ABOUT THIS TASK: Each line in the entries below that holds the word "solutions" belongs in the answer.

[Saved data entries]
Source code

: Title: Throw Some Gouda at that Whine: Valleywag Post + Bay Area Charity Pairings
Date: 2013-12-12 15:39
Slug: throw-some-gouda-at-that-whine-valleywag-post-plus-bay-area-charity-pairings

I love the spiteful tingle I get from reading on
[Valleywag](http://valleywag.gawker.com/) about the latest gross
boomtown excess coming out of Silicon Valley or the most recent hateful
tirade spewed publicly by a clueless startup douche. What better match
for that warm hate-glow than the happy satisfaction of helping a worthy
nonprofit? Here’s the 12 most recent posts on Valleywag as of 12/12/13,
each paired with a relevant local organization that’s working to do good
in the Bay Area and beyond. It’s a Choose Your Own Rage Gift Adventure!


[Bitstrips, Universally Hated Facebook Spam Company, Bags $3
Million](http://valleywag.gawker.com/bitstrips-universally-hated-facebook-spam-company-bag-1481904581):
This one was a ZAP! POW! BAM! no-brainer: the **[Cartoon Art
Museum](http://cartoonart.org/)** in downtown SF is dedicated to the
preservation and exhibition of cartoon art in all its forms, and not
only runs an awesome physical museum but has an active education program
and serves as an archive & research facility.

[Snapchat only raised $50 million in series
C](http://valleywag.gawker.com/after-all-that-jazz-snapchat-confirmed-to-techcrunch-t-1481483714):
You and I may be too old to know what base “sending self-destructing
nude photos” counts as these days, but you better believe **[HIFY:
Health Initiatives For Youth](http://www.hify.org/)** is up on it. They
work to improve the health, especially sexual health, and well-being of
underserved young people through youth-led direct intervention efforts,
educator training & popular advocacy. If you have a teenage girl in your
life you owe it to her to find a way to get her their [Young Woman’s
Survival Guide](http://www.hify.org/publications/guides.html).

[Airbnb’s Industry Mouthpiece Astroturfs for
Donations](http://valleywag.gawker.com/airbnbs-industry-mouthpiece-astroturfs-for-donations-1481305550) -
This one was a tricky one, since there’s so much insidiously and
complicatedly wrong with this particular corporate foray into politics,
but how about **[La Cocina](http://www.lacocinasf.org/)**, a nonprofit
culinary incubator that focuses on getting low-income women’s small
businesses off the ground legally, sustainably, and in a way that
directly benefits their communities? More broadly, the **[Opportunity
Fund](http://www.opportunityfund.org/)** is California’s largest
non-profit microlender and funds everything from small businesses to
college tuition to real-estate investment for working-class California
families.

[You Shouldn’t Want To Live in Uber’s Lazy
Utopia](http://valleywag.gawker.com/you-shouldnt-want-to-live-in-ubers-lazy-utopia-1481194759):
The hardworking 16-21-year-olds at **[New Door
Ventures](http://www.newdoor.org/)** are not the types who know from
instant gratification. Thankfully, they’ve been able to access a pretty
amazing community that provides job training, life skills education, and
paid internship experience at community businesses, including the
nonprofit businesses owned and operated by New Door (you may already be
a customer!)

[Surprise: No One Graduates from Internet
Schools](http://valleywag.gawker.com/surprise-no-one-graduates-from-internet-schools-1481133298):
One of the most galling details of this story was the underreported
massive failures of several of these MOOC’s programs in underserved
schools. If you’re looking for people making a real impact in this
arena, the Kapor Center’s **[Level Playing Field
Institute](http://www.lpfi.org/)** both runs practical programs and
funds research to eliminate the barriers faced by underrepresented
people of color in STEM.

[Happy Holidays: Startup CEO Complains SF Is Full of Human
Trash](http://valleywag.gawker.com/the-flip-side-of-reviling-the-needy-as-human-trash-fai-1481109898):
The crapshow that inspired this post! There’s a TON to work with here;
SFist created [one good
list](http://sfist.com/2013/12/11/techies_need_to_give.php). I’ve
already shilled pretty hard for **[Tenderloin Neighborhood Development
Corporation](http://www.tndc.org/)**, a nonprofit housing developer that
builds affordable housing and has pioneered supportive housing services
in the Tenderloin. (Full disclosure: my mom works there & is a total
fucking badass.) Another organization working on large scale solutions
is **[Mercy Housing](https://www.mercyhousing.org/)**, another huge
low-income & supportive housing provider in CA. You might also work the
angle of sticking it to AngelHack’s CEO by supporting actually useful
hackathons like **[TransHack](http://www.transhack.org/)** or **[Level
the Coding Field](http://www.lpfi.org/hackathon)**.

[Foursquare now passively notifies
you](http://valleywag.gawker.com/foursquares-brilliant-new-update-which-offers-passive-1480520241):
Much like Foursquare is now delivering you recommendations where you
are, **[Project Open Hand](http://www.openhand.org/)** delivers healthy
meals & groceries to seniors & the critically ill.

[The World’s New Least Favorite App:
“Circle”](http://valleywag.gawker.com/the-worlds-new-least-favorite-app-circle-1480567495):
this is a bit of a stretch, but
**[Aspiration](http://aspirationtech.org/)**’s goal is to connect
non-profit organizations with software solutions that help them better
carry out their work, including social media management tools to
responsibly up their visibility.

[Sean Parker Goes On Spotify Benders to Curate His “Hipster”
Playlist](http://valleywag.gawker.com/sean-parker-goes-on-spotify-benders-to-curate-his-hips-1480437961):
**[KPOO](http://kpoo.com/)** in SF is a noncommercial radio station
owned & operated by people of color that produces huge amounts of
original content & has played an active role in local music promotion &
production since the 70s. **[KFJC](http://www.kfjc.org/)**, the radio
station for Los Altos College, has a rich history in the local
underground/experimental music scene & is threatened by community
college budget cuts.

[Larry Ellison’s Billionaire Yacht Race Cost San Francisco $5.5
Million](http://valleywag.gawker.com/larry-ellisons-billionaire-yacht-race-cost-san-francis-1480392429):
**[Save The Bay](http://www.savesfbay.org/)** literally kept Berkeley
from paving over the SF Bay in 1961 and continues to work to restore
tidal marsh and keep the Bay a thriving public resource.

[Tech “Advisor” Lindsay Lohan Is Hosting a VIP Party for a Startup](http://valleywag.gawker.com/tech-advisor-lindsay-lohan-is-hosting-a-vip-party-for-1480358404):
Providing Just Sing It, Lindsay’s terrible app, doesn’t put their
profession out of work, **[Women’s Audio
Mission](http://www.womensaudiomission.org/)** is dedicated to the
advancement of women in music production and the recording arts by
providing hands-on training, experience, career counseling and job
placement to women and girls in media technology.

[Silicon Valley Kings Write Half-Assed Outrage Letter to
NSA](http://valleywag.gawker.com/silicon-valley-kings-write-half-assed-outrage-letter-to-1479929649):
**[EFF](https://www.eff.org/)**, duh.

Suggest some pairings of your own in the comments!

RESPONSE TO THIS EXERCISE:
fucking badass.) Another organization working on large scale solutions
non-profit organizations with software solutions that help them better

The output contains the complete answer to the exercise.